[[ EXERCISE MATERIAL open ]]

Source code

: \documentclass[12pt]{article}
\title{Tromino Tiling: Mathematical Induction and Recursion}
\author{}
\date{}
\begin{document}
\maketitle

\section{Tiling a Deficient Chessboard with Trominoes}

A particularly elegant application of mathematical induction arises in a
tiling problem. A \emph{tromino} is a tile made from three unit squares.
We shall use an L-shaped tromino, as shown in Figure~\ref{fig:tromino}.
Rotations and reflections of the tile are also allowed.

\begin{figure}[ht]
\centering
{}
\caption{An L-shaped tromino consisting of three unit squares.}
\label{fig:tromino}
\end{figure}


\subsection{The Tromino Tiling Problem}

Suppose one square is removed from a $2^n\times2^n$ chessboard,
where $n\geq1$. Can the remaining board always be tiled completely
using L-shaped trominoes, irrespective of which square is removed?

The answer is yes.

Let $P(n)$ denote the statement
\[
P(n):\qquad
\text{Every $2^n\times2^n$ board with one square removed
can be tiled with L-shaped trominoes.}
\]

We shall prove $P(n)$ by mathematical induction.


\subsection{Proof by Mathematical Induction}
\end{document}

[[ EXERCISE MATERIAL closed ]]

• WHAT YOU WILL DO: Print every record exactly, so that each word matches what is written above.

• TASK OUTPUT:
Source code

: \documentclass[12pt]{article}
\title{Tromino Tiling: Mathematical Induction and Recursion}
\author{}
\date{}
\begin{document}
\maketitle

\section{Tiling a Deficient Chessboard with Trominoes}

A particularly elegant application of mathematical induction arises in a
tiling problem. A \emph{tromino} is a tile made from three unit squares.
We shall use an L-shaped tromino, as shown in Figure~\ref{fig:tromino}.
Rotations and reflections of the tile are also allowed.

\begin{figure}[ht]
\centering
{}
\caption{An L-shaped tromino consisting of three unit squares.}
\label{fig:tromino}
\end{figure}


\subsection{The Tromino Tiling Problem}

Suppose one square is removed from a $2^n\times2^n$ chessboard,
where $n\geq1$. Can the remaining board always be tiled completely
using L-shaped trominoes, irrespective of which square is removed?

The answer is yes.

Let $P(n)$ denote the statement
\[
P(n):\qquad
\text{Every $2^n\times2^n$ board with one square removed
can be tiled with L-shaped trominoes.}
\]

We shall prove $P(n)$ by mathematical induction.


\subsection{Proof by Mathematical Induction}
\end{document}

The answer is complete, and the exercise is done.